BEGIN The records
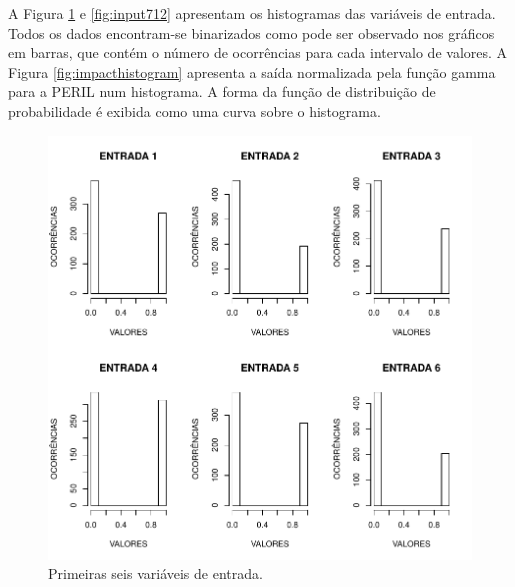 A Figura \ref{fig:input16} e \ref{fig:input712} apresentam os histogramas das variáveis de entrada. Todos os dados encontram-se binarizados como pode ser observado nos gráficos em barras, que contém o número de ocorrências para cada intervalo de valores. A Figura \ref{fig:impacthistogram} apresenta a saída normalizada pela função gamma para a PERIL num histograma. A forma da função de distribuição de probabilidade é exibida como uma curva sobre o histograma.

\begin{figure}[h]
  \vspace{-0.2cm}
  \centering
  \includegraphics[width=0.7\columnwidth]{image/input1_6.pdf}
  \caption{Primeiras seis variáveis de entrada.}
  \label{fig:input16}
\end{figure}

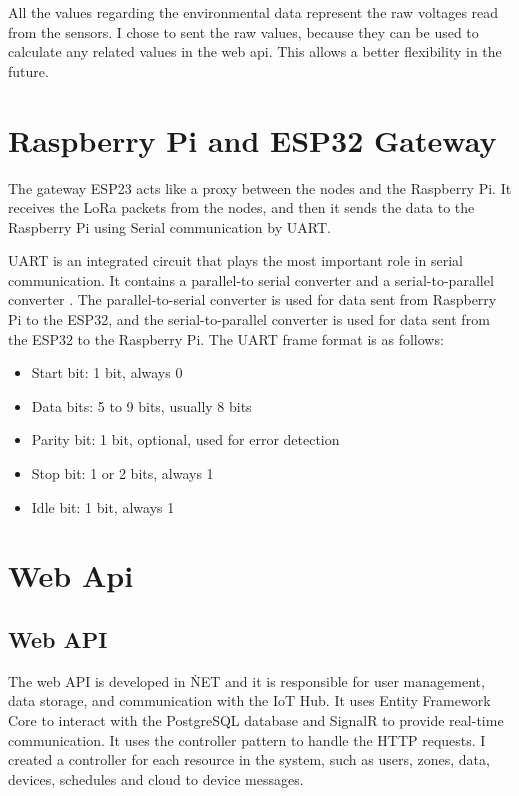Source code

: All the values regarding the environmental data represent the raw
voltages read from the sensors. I chose to sent the raw values, 
because they can be used to calculate any related values in the web api.
This allows a better flexibility in the future.

\section{Raspberry Pi and ESP32 Gateway}
The gateway ESP23 acts like a proxy between the nodes and the Raspberry Pi.
It receives the LoRa packets from the nodes, and then it sends the data to 
the Raspberry Pi using Serial communication by UART.

UART is an integrated circuit that plays the most important role in serial communication.
It contains a parallel-to serial converter and a serial-to-parallel converter\cite{uderstandingUart}
\cite{laddha2013review}. The 
parallel-to-serial converter is used for data sent from Raspberry Pi to the ESP32,
and the serial-to-parallel converter is used for data sent from the ESP32 to the Raspberry Pi.
The UART frame format is as follows:
\begin{itemize}
    \item Start bit: 1 bit, always 0
    \item Data bits: 5 to 9 bits, usually 8 bits
    \item Parity bit: 1 bit, optional, used for error detection
    \item Stop bit: 1 or 2 bits, always 1
    \item Idle bit: 1 bit, always 1
\end{itemize}

\section {Web Api}
\subsection{Web API}
The web API is developed in \.NET and it is responsible
for user management, data storage, and communication with the IoT Hub.
It uses Entity Framework Core to interact with the 
PostgreSQL database and SignalR to provide real-time communication.
It uses the controller pattern to handle the HTTP requests. 
I created a controller for each resource in the system,
such as users, zones, data, devices, schedules and cloud to device messages.

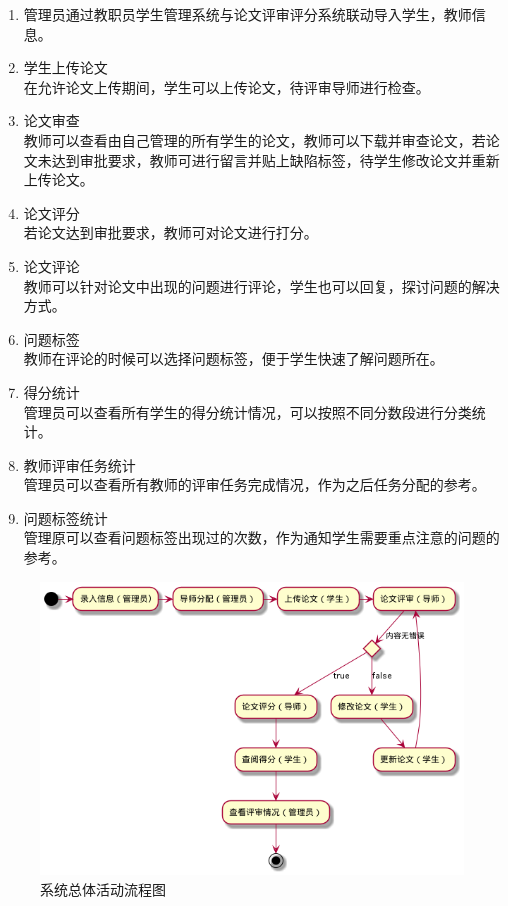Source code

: \begin{enumerate}
    \item 管理员通过教职员学生管理系统与论文评审评分系统联动导入学生，教师信息。
    \item 学生上传论文\\
          在允许论文上传期间，学生可以上传论文，待评审导师进行检查。
    \item 论文审查\\
          教师可以查看由自己管理的所有学生的论文，教师可以下载并审查论文，若论文未达到审批要求，教师可进行留言并贴上缺陷标签，待学生修改论文并重新上传论文。
    \item 论文评分\\
          若论文达到审批要求，教师可对论文进行打分。
    \item 论文评论\\
          教师可以针对论文中出现的问题进行评论，学生也可以回复，探讨问题的解决方式。
    \item 问题标签\\
          教师在评论的时候可以选择问题标签，便于学生快速了解问题所在。
    \item 得分统计\\
          管理员可以查看所有学生的得分统计情况，可以按照不同分数段进行分类统计。
    \item 教师评审任务统计\\
          管理员可以查看所有教师的评审任务完成情况，作为之后任务分配的参考。
    \item 问题标签统计\\
          管理原可以查看问题标签出现过的次数，作为通知学生需要重点注意的问题的参考。

\end{enumerate}

\begin{figure}[htbp]
    \centering
    \includegraphics[scale = 0.6]{out/uml/流程图/系统总体活动流程图/系统总体活动流程图.png}
    \caption{\song\wuhao 系统总体活动流程图}
\end{figure}


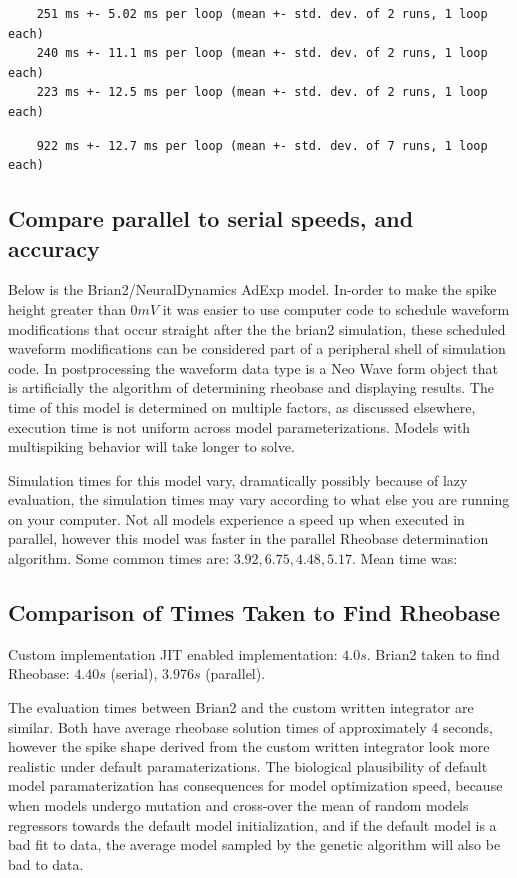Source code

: \begin{verbatim}
    251 ms +- 5.02 ms per loop (mean +- std. dev. of 2 runs, 1 loop each)
    240 ms +- 11.1 ms per loop (mean +- std. dev. of 2 runs, 1 loop each)
    223 ms +- 12.5 ms per loop (mean +- std. dev. of 2 runs, 1 loop each)
\end{verbatim}

\begin{verbatim}
    922 ms +- 12.7 ms per loop (mean +- std. dev. of 7 runs, 1 loop each)
\end{verbatim}

\subsection{Compare parallel to serial speeds, and accuracy}

Below is the Brian2/NeuralDynamics AdExp model. In-order to make the spike height greater than $0mV$ it was easier to use computer code to schedule waveform modifications that occur straight after the the brian2 simulation, these scheduled waveform modifications can be considered part of a peripheral shell of simulation code. In postprocessing
the waveform data type is a Neo Wave form object that is artificially the algorithm of determining rheobase and displaying results. The time of this model is determined on multiple factors, as discussed elsewhere, execution time is not uniform across model parameterizations. Models with multispiking behavior will take longer to solve.

Simulation times for this model vary, dramatically possibly because of
lazy evaluation, the simulation times may vary according to what else
you are running on your computer. Not all models experience a speed up when executed in parallel, however
this model was faster in the parallel Rheobase determination algorithm. Some common times are: $3.92,6.75,4.48,5.17$. Mean time was:

\subsection{Comparison of Times Taken to Find Rheobase}
Custom implementation JIT enabled implementation: $4.0s$. 
Brian2 taken to find Rheobase: $4.40s$ (serial), $3.976s$ (parallel).

The evaluation times between Brian2 and the custom written
integrator are similar. Both have average rheobase solution times of approximately 4 seconds, however the spike shape derived from the custom written integrator look more realistic under default paramaterizations. The biological plausibility of default model paramaterization has consequences for model optimization speed, because when  models undergo mutation and cross-over the mean of random models regressors towards the default model initialization, and if the default model is a bad fit to data, the average model sampled by the genetic algorithm will also be bad to data.\\


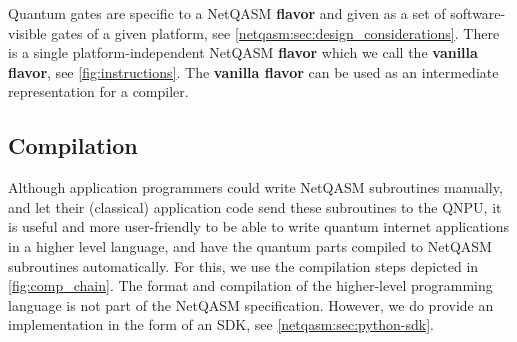 
Quantum gates are specific to a \ac{NetQASM} \textbf{flavor} and given as a set of software-visible gates of a given platform, see \cref{netqasm:sec:design_considerations}.
There is a single platform-independent \ac{NetQASM} \textbf{flavor} which we call the \textbf{vanilla flavor}, see \cref{fig:instructions}.
The \textbf{vanilla flavor} can be used as an intermediate representation for a compiler.


\subsection{Compilation}
Although application programmers could write \ac{NetQASM} subroutines manually, and let their (classical) application code send these subroutines to the \ac{QNPU}, it is useful and more user-friendly to be able to write quantum internet applications in a higher level language, and have the quantum parts compiled to \ac{NetQASM} subroutines automatically.
For this, we use the compilation steps depicted in \cref{fig:comp_chain}.
The format and compilation of the higher-level programming language is not part of the \ac{NetQASM} specification.
However, we do provide an implementation in the form of an SDK, see \cref{netqasm:sec:python-sdk}.

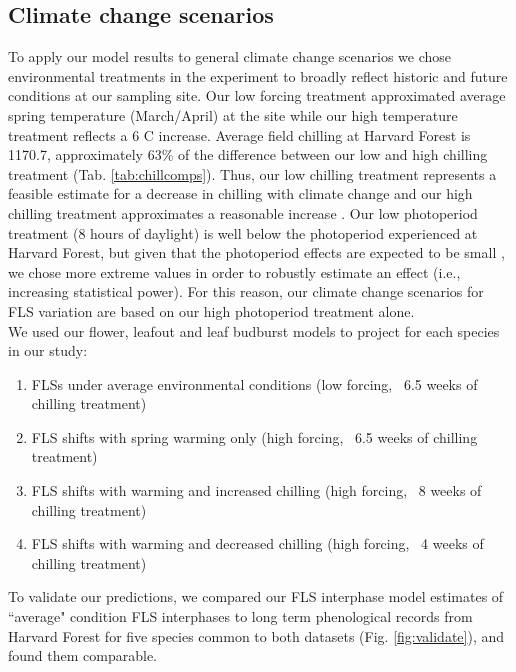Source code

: \documentclass[12pt]{article}\usepackage[]{graphicx}\usepackage[]{color}
\begin{document}
\subsection*{Climate change scenarios}
\noindent To apply our model results to general climate change scenarios we chose environmental treatments in the experiment to broadly reflect historic and future conditions at our sampling site. Our low forcing treatment approximated average spring temperature (March/April) at the site while our high temperature treatment reflects a 6 \degree C increase. Average field chilling \citep[calculated from 15 October - 15 April, measured in Chill Hours,][]{Weinberger:1950aa} at Harvard Forest is 1170.7, approximately  63\% of the difference between our low and high chilling treatment (Tab. \ref{tab:chillcomps}). Thus, our low chilling treatment represents a feasible estimate for a decrease in chilling with climate change and our high chilling treatment approximates a reasonable increase \citep{Luedeling:2012aa}. Our low photoperiod treatment (8 hours of daylight) is well below the photoperiod experienced at Harvard Forest, but given that the photoperiod effects are expected to be small \citep{Laube:2014a}, we chose more extreme values in order to robustly estimate an effect (i.e., increasing statistical power). For this reason, our climate change scenarios for FLS variation are based on our high photoperiod treatment alone.\\


\noindent We used our flower, leafout and leaf budburst models to project for each species in our study:
\begin{enumerate}
\item FLSs under average environmental conditions  (low forcing, ~6.5 weeks of chilling treatment)
\item FLS shifts with spring warming only (high forcing, ~6.5 weeks of chilling treatment)
\item FLS shifts with warming and increased chilling (high forcing, ~8 weeks of chilling treatment)
\item FLS shifts with warming and decreased chilling (high forcing, ~4 weeks of chilling treatment)
\end{enumerate}

\noindent To validate our predictions, we compared our FLS interphase model estimates of ``average" condition FLS interphases to long term phenological records from Harvard Forest \citep{OKeefe2015} for five species common to both datasets (Fig. \ref{fig:validate}), and found them comparable. \\
\end{document}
END The records
Check each line of the records above for the string "written", and report every line that has it.

# Exercise answer:
The evaluation times between Brian2 and the custom written
integrator are similar. Both have average rheobase solution times of approximately 4 seconds, however the spike shape derived from the custom written integrator look more realistic under default paramaterizations. The biological plausibility of default model paramaterization has consequences for model optimization speed, because when  models undergo mutation and cross-over the mean of random models regressors towards the default model initialization, and if the default model is a bad fit to data, the average model sampled by the genetic algorithm will also be bad to data.\\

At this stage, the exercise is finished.